By those rules, this year we'd be hearing buzz about the best-picture virtues of "Seraphim Falls" over "Georgia Rule" and the dark-horse chances of "Grindhouse." No "Sweeney Todd." No "3:10 to Yuma," no "Valley of Elah" or "Savages" or "Rendition" or "Charlie Wilson's War."

So why do we choose presidential candidates in a way that we would never let Hollywood get away with for the Oscars? Just what is the all-fired rush?

It isn't until six or seven months after early primaries all but sew up the nominations that the parties stage their pro forma nominating conventions. Six months is an eternity in this Tivo/Treo/YouTube world; in six months, economies can go into free fall, oil prices can hit escape velocity, wars can be waged and won and lost, assassins and terrorists can strike, natural disasters can befall. In six months, anything could happen, and has, and will.

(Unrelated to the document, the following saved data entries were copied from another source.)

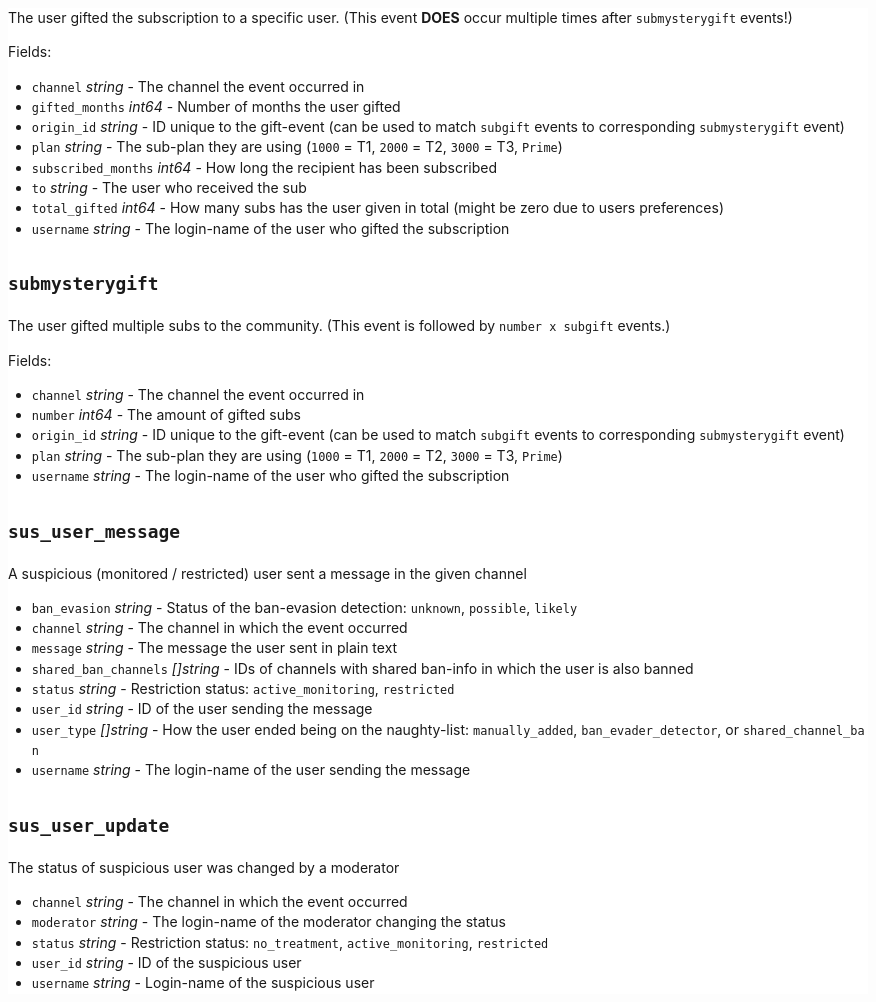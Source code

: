 The user gifted the subscription to a specific user. (This event **DOES** occur multiple times after `submysterygift` events!)

Fields:

- `channel` _string_ - The channel the event occurred in
- `gifted_months` _int64_ - Number of months the user gifted
- `origin_id` _string_ - ID unique to the gift-event (can be used to match `subgift` events to corresponding `submysterygift` event)
- `plan` _string_ - The sub-plan they are using (`1000` = T1, `2000` = T2, `3000` = T3, `Prime`)
- `subscribed_months` _int64_ - How long the recipient has been subscribed
- `to` _string_ - The user who received the sub
- `total_gifted` _int64_ - How many subs has the user given in total (might be zero due to users preferences)
- `username` _string_ - The login-name of the user who gifted the subscription

## `submysterygift`

The user gifted multiple subs to the community. (This event is followed by `number x subgift` events.)

Fields:

- `channel` _string_ - The channel the event occurred in
- `number` _int64_ - The amount of gifted subs
- `origin_id` _string_ - ID unique to the gift-event (can be used to match `subgift` events to corresponding `submysterygift` event)
- `plan` _string_ - The sub-plan they are using (`1000` = T1, `2000` = T2, `3000` = T3, `Prime`)
- `username` _string_ - The login-name of the user who gifted the subscription

## `sus_user_message`

A suspicious (monitored / restricted) user sent a message in the given channel

- `ban_evasion` _string_ - Status of the ban-evasion detection: `unknown`, `possible`, `likely`
- `channel` _string_ - The channel in which the event occurred
- `message` _string_ - The message the user sent in plain text
- `shared_ban_channels` _[]string_ - IDs of channels with shared ban-info in which the user is also banned
- `status` _string_ - Restriction status: `active_monitoring`, `restricted`
- `user_id` _string_ - ID of the user sending the message
- `user_type` _[]string_ - How the user ended being on the naughty-list: `manually_added`, `ban_evader_detector`, or `shared_channel_ban`
- `username` _string_ - The login-name of the user sending the message

## `sus_user_update`

The status of suspicious user was changed by a moderator

- `channel` _string_ - The channel in which the event occurred
- `moderator` _string_ - The login-name of the moderator changing the status
- `status` _string_ - Restriction status: `no_treatment`, `active_monitoring`, `restricted`
- `user_id` _string_ - ID of the suspicious user
- `username` _string_ - Login-name of the suspicious user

All these crises should be testing the broad field of candidates in both parties, almost like a shadow presidency. Knowing how they respond and react right up to conventions lets us gauge their smarts and take their measure.

We would get to do that, but by the close of business on Super Tuesday, Feb. 5, at least half of the delegates will be committed. In a way, what we've been thinking is an endless campaign is actually an extremely long fundraiser, meant to scare up money and to scare other candidates with the threat of it.

Once upon a time -- to use Hollywood lingo -- candidates were chosen by party bosses in smoke-filled rooms; now they're chosen by special-interest bosses in cash-filled fundraisers. Take the 2000 election: Between January and June 1999, 10 Republicans declared their interest in running for president. During that period, one of the 10, George W. Bush, raised $36 million, three times the old record. And, surprise: Before election year 2000 had even arrived, most of the others had jumped out of the race and out of the way of Bush's big-money steamroller.

The actual politics-and-policy part of campaigning, when voters sit up and tune in, doesn't last all that long. By the time voters are beginning to decide who they might want to vote for, that candidate might have been priced out.

And yes, to my own surprise, I'm saying that the so-called endless campaigns don't last long enough -- not the good parts, anyway. We need primary campaigns in which candidates can spend less time rattling the donations cup and more time singing the hymn. And we need primary elections that don't all try to cram to the front.

In Beverly Hills a few weeks ago, I saw a car with this bumper sticker: "Atticus Finch for President." Now that's great casting, but I probably wouldn't leave it to Hollywood alone to choose a presidential candidate. You only have to look at some past presidential casting decisions to see why. Nick Nolte as Thomas Jefferson. A Briton, Kenneth Branagh, as FDR. And, as Ulysses S. Grant, Fred Thompson.